Each entry below should be echoed exactly, with pictures omitted.

§ **Saved entries**:
----
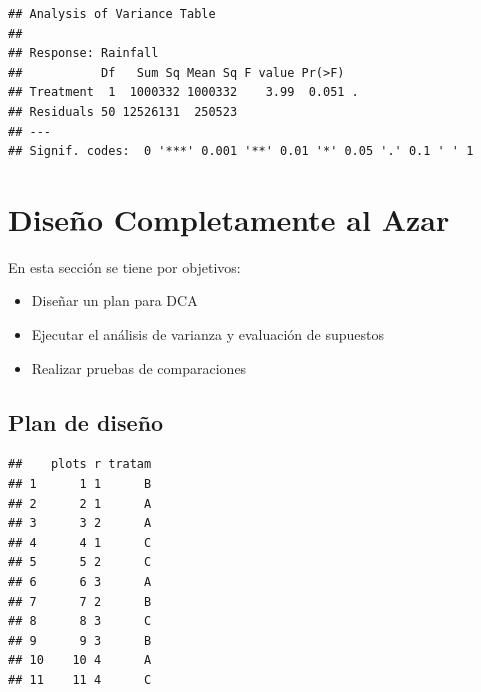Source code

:\documentclass[]{book}
\newenvironment{Shaded}{\begin{snugshade}}{\end{snugshade}}
\newcommand{\KeywordTok}[1]{\textcolor[rgb]{0.13,0.29,0.53}{\textbf{#1}}}
\newcommand{\DataTypeTok}[1]{\textcolor[rgb]{0.13,0.29,0.53}{#1}}
\newcommand{\DecValTok}[1]{\textcolor[rgb]{0.00,0.00,0.81}{#1}}
\newcommand{\StringTok}[1]{\textcolor[rgb]{0.31,0.60,0.02}{#1}}
\newcommand{\CommentTok}[1]{\textcolor[rgb]{0.56,0.35,0.01}{\textit{#1}}}
\newcommand{\OperatorTok}[1]{\textcolor[rgb]{0.81,0.36,0.00}{\textbf{#1}}}
\newcommand{\NormalTok}[1]{#1}
\providecommand{\tightlist}{%
  \setlength{\itemsep}{0pt}\setlength{\parskip}{0pt}}
\begin{document}
\begin{verbatim}
## Analysis of Variance Table
## 
## Response: Rainfall
##           Df   Sum Sq Mean Sq F value Pr(>F)  
## Treatment  1  1000332 1000332    3.99  0.051 .
## Residuals 50 12526131  250523                 
## ---
## Signif. codes:  0 '***' 0.001 '**' 0.01 '*' 0.05 '.' 0.1 ' ' 1
\end{verbatim}

\chapter{Diseño Completamente al
Azar}\label{diseno-completamente-al-azar}

En esta sección se tiene por objetivos:

\begin{itemize}
\tightlist
\item
  Diseñar un plan para DCA
\item
  Ejecutar el análisis de varianza y evaluación de supuestos
\item
  Realizar pruebas de comparaciones
\end{itemize}

\section{Plan de diseño}\label{plan-de-diseno}

\begin{Shaded}
\end{Shaded}

\begin{verbatim}
##    plots r tratam
## 1      1 1      B
## 2      2 1      A
## 3      3 2      A
## 4      4 1      C
## 5      5 2      C
## 6      6 3      A
## 7      7 2      B
## 8      8 3      C
## 9      9 3      B
## 10    10 4      A
## 11    11 4      C
\end{verbatim}
\end{document}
----
§ **Response**:
Source code

:\documentclass[]{book}
\newenvironment{Shaded}{\begin{snugshade}}{\end{snugshade}}
\newcommand{\KeywordTok}[1]{\textcolor[rgb]{0.13,0.29,0.53}{\textbf{#1}}}
\newcommand{\DataTypeTok}[1]{\textcolor[rgb]{0.13,0.29,0.53}{#1}}
\newcommand{\DecValTok}[1]{\textcolor[rgb]{0.00,0.00,0.81}{#1}}
\newcommand{\StringTok}[1]{\textcolor[rgb]{0.31,0.60,0.02}{#1}}
\newcommand{\CommentTok}[1]{\textcolor[rgb]{0.56,0.35,0.01}{\textit{#1}}}
\newcommand{\OperatorTok}[1]{\textcolor[rgb]{0.81,0.36,0.00}{\textbf{#1}}}
\newcommand{\NormalTok}[1]{#1}
\providecommand{\tightlist}{%
  \setlength{\itemsep}{0pt}\setlength{\parskip}{0pt}}
\begin{document}
\begin{verbatim}
## Analysis of Variance Table
## 
## Response: Rainfall
##           Df   Sum Sq Mean Sq F value Pr(>F)  
## Treatment  1  1000332 1000332    3.99  0.051 .
## Residuals 50 12526131  250523                 
## ---
## Signif. codes:  0 '***' 0.001 '**' 0.01 '*' 0.05 '.' 0.1 ' ' 1
\end{verbatim}

\chapter{Diseño Completamente al
Azar}\label{diseno-completamente-al-azar}

En esta sección se tiene por objetivos:

\begin{itemize}
\tightlist
\item
  Diseñar un plan para DCA
\item
  Ejecutar el análisis de varianza y evaluación de supuestos
\item
  Realizar pruebas de comparaciones
\end{itemize}

\section{Plan de diseño}\label{plan-de-diseno}

\begin{Shaded}
\end{Shaded}

\begin{verbatim}
##    plots r tratam
## 1      1 1      B
## 2      2 1      A
## 3      3 2      A
## 4      4 1      C
## 5      5 2      C
## 6      6 3      A
## 7      7 2      B
## 8      8 3      C
## 9      9 3      B
## 10    10 4      A
## 11    11 4      C
\end{verbatim}
\end{document}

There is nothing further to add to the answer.